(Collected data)
——
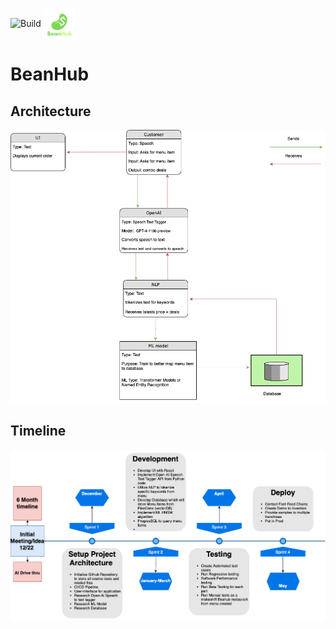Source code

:![Build](https://github.com/Ibrahim-Haroon/BeanHub/actions/workflows/unit-test.yml/badge.svg)
<img src="other/images/bean_logo.png" alt="BeanHub" width="50" height="50" style="vertical-align: -20px;">



# BeanHub

## Architecture
![architecture.drawio.png](other/images/architecture.drawio.png)

## Timeline
![timeline.png](other/images/timeline.drawio.png)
——
Task requirements: Wherever a line of the data above contains "drawio", copy that line.

Solution to the exercise:
![architecture.drawio.png](other/images/architecture.drawio.png)
![timeline.png](other/images/timeline.drawio.png)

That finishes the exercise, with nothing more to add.